I have now created comprehensive documentation for vtjson. See https://www.cantate.be/vtjson/ (canonical reference) or https://vtjson.readthedocs.io (if you don't mind some ads).

vdbergh avatar Dec 04 '24 06:12 vdbergh

Curiosities:

  • the example code uses snake case instead than camel case for the class naming
  • the classes are used only for the validation or are used in the code replacing the dictionaries

ppigazzini avatar Jan 06 '25 20:01 ppigazzini

The classes are used both for type checking and for validation. TypedDict is a standard python typing type for typed dictionaries.

class Foo(TypedDict):
   baz: int
   baz2: str

is functionally equivalent to

{"baz": int, "baz2": str} 

as far as vtjson is concerned. But the class Foo can also be used by static type checkers such as mypy for compile time validation

The point is that if we get some untyped json boo_untyped from an api then we can write

boo_typed = safe_cast(Foo, boo_untyped)

This will accomplish two things:

  • boo_untyped will be checked at run time that it really correspond to the schema Foo.
  • mypy will assign the type Foo to boo_typed and use it for further static type checking.

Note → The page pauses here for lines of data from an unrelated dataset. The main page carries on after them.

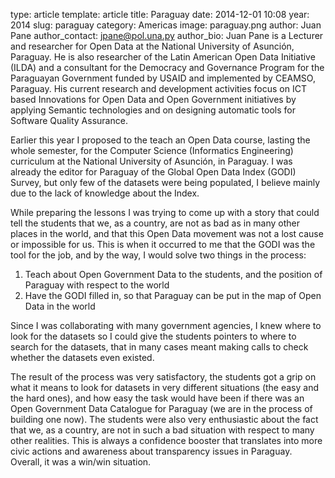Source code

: type: article
template: article
title: Paraguay
date: 2014-12-01 10:08
year: 2014
slug: paraguay
category: Americas
image: paraguay.png
author: Juan Pane
author_contact: jpane@pol.una.py
author_bio: Juan Pane is a Lecturer and researcher for Open Data at the National University of Asunción, Paraguay. He is also researcher of the Latin American Open Data Initiative (ILDA) and a consultant for the Democracy and Governance Program for the Paraguayan Government funded by USAID and implemented by CEAMSO, Paraguay.  His current research and development activities focus on ICT based Innovations for Open Data and Open Government initiatives by applying Semantic technologies and on designing automatic tools for Software Quality Assurance.

Earlier this year I proposed to the teach an Open Data course, lasting the whole semester, for the Computer Science (Informatics Engineering) curriculum at the National University of Asunción, in Paraguay. I was already the editor for Paraguay of the Global Open Data Index (GODI) Survey, but only few of the datasets were being populated, I believe mainly due to the lack of knowledge about the Index.

While preparing the lessons I was trying to come up with a story that could tell the students that we, as a country, are not as bad as in many other places in the world, and that this Open Data movement was not a lost cause or impossible for us. This is when it occurred to me that the GODI was the tool for the job, and by the way, I would solve two things in the process:

1. Teach about Open Government Data to the students, and the position of Paraguay with respect to the world
2. Have the GODI filled in, so that Paraguay can be put in the map of Open Data in the world

Since I was collaborating with many government agencies, I knew where to look for the datasets so I could give the students pointers to where to search for the datasets, that in many cases meant making calls to check whether the datasets even existed.

The result of the process was very satisfactory, the students got a grip on what it means to look for datasets in very different situations (the easy and the hard ones), and how easy the task would have been if there was an Open Government Data Catalogue for Paraguay (we are in the process of building one now). The students were also very enthusiastic about the fact that we, as a country, are not in such a bad situation with respect to many other realities. This is always a confidence booster that translates into more civic actions and awareness about transparency issues in Paraguay. Overall, it was a win/win situation.
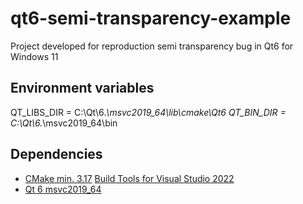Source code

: # qt6-semi-transparency-example

Project developed for reproduction semi transparency bug in Qt6 for Windows 11

## Environment variables

QT_LIBS_DIR = C:\Qt\6.*\msvc2019_64\lib\cmake\Qt6
QT_BIN_DIR = C:\Qt\6.*\msvc2019_64\bin

## Dependencies

- [CMake min. 3.17](https://cmake.org/download/)
  [Build Tools for Visual Studio 2022](https://aka.ms/vs/17/release/vs_BuildTools.exe)
- [Qt 6 msvc2019_64](https://doc.qt.io/qt-6/licensing.html)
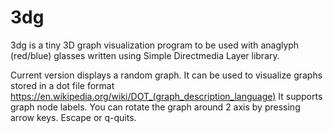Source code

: # 3dg
3dg is a tiny 3D graph visualization program to be used with anaglyph (red/blue) glasses written using Simple Directmedia Layer library.

Current version displays a random graph.
It can be used to visualize graphs stored in a dot file format
https://en.wikipedia.org/wiki/DOT_(graph_description_language)
It supports graph node labels. You can rotate the graph around 2 axis by pressing arrow keys.  Escape or q-quits.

vdbergh avatar Jan 06 '25 20:01 vdbergh

the example code uses snake case instead than camel case for the class naming

I used lower case for the classes since they are really vtjson schemas in disguise and currently the schemas are written in lower case... I don't feel strongly about this.

vdbergh avatar Jan 06 '25 20:01 vdbergh

Very interesting! I can use Annotated in my fastapi projects to validate the data as well (too lazy to read any advanced use of Pydantic until now).

from typing import Annotated

from pydantic import (
    AnyUrl,
    BaseModel,
    EmailStr,
    Field,
    IPvAnyAddress,
    ValidationError,
    conint,
    conlist,
    constr,
)


class AddressModel(BaseModel):
    street: Annotated[constr(pattern=r"^\d+\s[A-Za-z\s\.]+$"), Field()]
    city: Annotated[constr(pattern=r"^[A-Za-z\s]+$"), Field()]
    zipcode: Annotated[constr(pattern=r"^\d{5}$"), Field()]


class UserModel(BaseModel):
    name: Annotated[constr(min_length=2), Field()]
    age: Annotated[conint(strict=True, gt=0, lt=120), Field()]
    address: AddressModel
    email: EmailStr
    urls: list[AnyUrl] | None = None
    ips: Annotated[conlist(IPvAnyAddress, min_length=2, max_length=2), Field()]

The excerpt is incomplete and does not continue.